You just know that someone who will dress up as Betsy Ross for the annual 4th of July kiddie parade has to be a pretty special father.

And a great volunteer.

I was thinking about him today and how he’s impacted so many in his community by participating in the short three block event.

Even if it’s just by painting sweet smiles on the faces of the children.

In my book, that’s huge.

Maybe more of us can volunteer to help out our towns.

I know I can.

But you won’t see me dressing up as Betsy Ross.

I’m aiming instead for the role of the white bearded Uncle Sam on stilts.

Now that ought to get everyone laughing.

Journey down a slightly different road

The wheels are starting to turn in my head.

Though it hasn’t been quite two weeks since my husband passed away, I know I’ll remain committed to helping those afflicted with Alzheimer’s or other dementias. I’ve been involved on a daily basis for well over ten years with care for my spouse, Mom, and Dad.

And I won’t be stopping now.

Additionally, I want to assist caregivers in receiving more help. They need better options for respite care, emergency back up support, and assistance in their communities.

Plenty more hugs would be a great thing, too.

Caregivers are often unsung heroes and deserve so much more.

My wheels are continuing to pedal closer to a decision on how I will best make a difference this year, and next.

And once I make that decision, I expect I’ll experience one fulfilling journey.

It takes a village

We often hear, “It takes a village to raise a child.”

I was thinking last night how it also takes a village to help care for someone afflicted with Alzheimer’s or other types of dementias.

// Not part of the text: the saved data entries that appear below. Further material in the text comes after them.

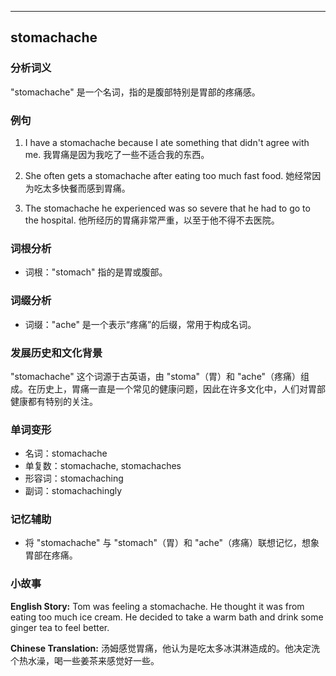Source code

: 
---------------
## stomachache
### 分析词义
"stomachache" 是一个名词，指的是腹部特别是胃部的疼痛感。

### 例句
1. I have a stomachache because I ate something that didn't agree with me.
   我胃痛是因为我吃了一些不适合我的东西。

2. She often gets a stomachache after eating too much fast food.
   她经常因为吃太多快餐而感到胃痛。

3. The stomachache he experienced was so severe that he had to go to the hospital.
   他所经历的胃痛非常严重，以至于他不得不去医院。

### 词根分析
- 词根："stomach" 指的是胃或腹部。

### 词缀分析
- 词缀："ache" 是一个表示“疼痛”的后缀，常用于构成名词。

### 发展历史和文化背景
"stomachache" 这个词源于古英语，由 "stoma"（胃）和 "ache"（疼痛）组成。在历史上，胃痛一直是一个常见的健康问题，因此在许多文化中，人们对胃部健康都有特别的关注。

### 单词变形
- 名词：stomachache
- 单复数：stomachache, stomachaches
- 形容词：stomachaching
- 副词：stomachachingly

### 记忆辅助
- 将 "stomachache" 与 "stomach"（胃）和 "ache"（疼痛）联想记忆，想象胃部在疼痛。

### 小故事
**English Story:**
Tom was feeling a stomachache. He thought it was from eating too much ice cream. He decided to take a warm bath and drink some ginger tea to feel better.

**Chinese Translation:**
汤姆感觉胃痛，他认为是吃太多冰淇淋造成的。他决定洗个热水澡，喝一些姜茶来感觉好一些。

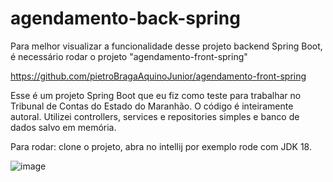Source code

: # agendamento-back-spring

Para melhor visualizar a funcionalidade desse projeto backend Spring Boot, é necessário rodar o projeto "agendamento-front-spring"

https://github.com/pietroBragaAquinoJunior/agendamento-front-spring

Esse é um projeto Spring Boot que eu fiz como teste para trabalhar no Tribunal de Contas do Estado do Maranhão. O código é inteiramente autoral. Utilizei controllers, services e repositories simples e banco de dados salvo em memória.

Para rodar: clone o projeto, abra no intellij por exemplo rode com JDK 18.

![image](https://github.com/pietroBragaAquinoJunior/agendamento-back-spring/assets/85259321/5491659f-e7ce-4db6-8e46-7bdd6e4537a5)

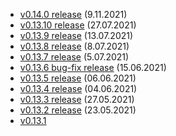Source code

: * [v0.14.0 release](/news/v0-14-0) (9.11.2021)
* [v0.13.10 release](/news/v0-13-10) (27.07.2021)
* [v0.13.9 release](/news/v0-13-9) (13.07.2021)
* [v0.13.8 release](/news/v0-13-8) (8.07.2021)
* [v0.13.7 release](/news/v0-13-7) (5.07.2021)
* [v0.13.6 bug-fix release](/news/v0-13-6) (15.06.2021)
* [v0.13.5 release](/news/v0-13-5) (06.06.2021)
* [v0.13.4 release](/news/v0-13-4) (04.06.2021)
* [v0.13.3 release](/news/v0-13-3) (27.05.2021)
* [v0.13.2 release](/news/v0-13-2) (23.05.2021)
* [v0.13.1](/news/v0-13-1)
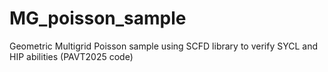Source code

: # MG_poisson_sample
Geometric Multigrid Poisson sample using SCFD library to verify SYCL and HIP abilities (PAVT2025 code)
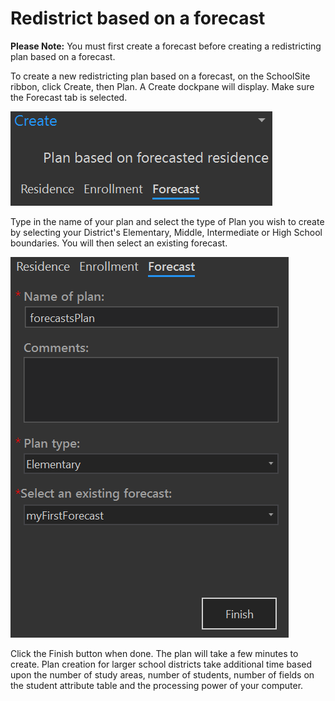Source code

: # Redistrict based on a forecast
**Please Note:** You must first create a forecast before creating a redistricting plan based on a forecast.

To create a new redistricting plan based on a forecast, on the SchoolSite ribbon, click Create, then Plan. A Create dockpane will display. Make sure the Forecast tab is selected.

![createForecastPlan](planImages/createForecastPlan.png)

Type in the name of your plan and select the type of Plan you wish to create by selecting your District's Elementary, Middle, Intermediate or High School boundaries. You will then select an existing forecast.

![forecastsPlan](planImages/forecastsPlan.png)

Click the Finish button when done. The plan will take a few minutes to create. Plan creation for larger school districts take additional time based upon the number of study areas, number of students, number of fields on the student attribute table and the processing power of your computer.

I was blessed to find such a village for my husband, Richard.

And it was a beautiful one.

Adult day care programs full of music and art to nurture the soul.

Caregivers to provide love and comfort while I was working or resting.

Medical professionals who have guided Richard and myself through his long journey.

My daughter and I will be thanking village residents for the great gifts they have shared
at my husband’s celebration of life this week.

And I believe Richard will be as well, in his own way.

Month of Gratitude: Day 21

I woke up at 4:30 this morning so I could get some extra chores done before going to work. Paying bills. Trying to balance my checkbook. Not my favorite tasks.

Coffee is helping me escape the fog of sleepiness, as is the background of chatter from the local morning newscast.

I just overhead the anchors talking about holiday shopping being fully underway. I wasn’t paying much attention until they said, “There is more optimism this year”.

That made me smile.

Optimism on the dark days of November can be especially challenging. But I’m thankful for the message, and I’ll take it to heart by being more optimistic this holiday season.

I’ll start by updating my shopping list for the homebound seniors and children I’ve chosen to shop for this month. I know if I work at it, I can find them some great gifts and still stay within my budget. That will make me smile.

And I hope these special recipients will be smiling in December as they open them.

Month of Gratitude: Day 15

Normally I’m not a big fan of shopping, but this time of year I love going to the grocery store. The excitement seems to build with every visit as we get closer to Thanksgiving. Displays are full of the traditional items I grew up with. Canned goods for green bean casseroles. Bags of cornbread stuffing. Cranberries in the refrigerator case. Colorful foil wrapped chocolate turkeys.

Every aisle evokes another memory of a Thanksgiving past. But they’ll always be a few new items to try as well. Cheese rolled in candied cranberries. Harvest blend herbal teas. Maple roasted sweet potatoes. Free samples are everywhere, putting a smile on this face.

And my smile widens as I see the efforts of my local retailers to gather extra goods for the food shelves. They’re donating food themselves, and also encouraging customers to pick up extra bags of groceries to donate in the bins. I’ll be doing so this weekend, and it looks like many others already have.

I’m grateful for this effort and I know many others will be, too.

Simple gifts

Three miles due west of here sits a stunning property listed for sale at $11,900,000. Three miles northwest of me is the food shelf and adjoining thrift store.

My car chose to go northwest today. I stopped at the thrift store to look around and drop off a check for an annual event that kicks off tonight, started 18 years back by the local shoe repair man. That first year he slept in a tent in the November snow and cold for two weeks to raise money to provide Thanksgiving meals to 100 people in the community. The autumn event has been going strong ever since and now raises funds to help the homeless and others in need all year long.

This evening as the wealthy owners of the impeccably decorated property start their fire in the shiny marble fireplace, others in the community will be sleeping in tents in the cold and wind. I’m hoping if the owners aren’t too busy cleaning their ten bathrooms, they’ll have time and be warm-hearted enough to write a very generous donation check.

I do know many others are making that time.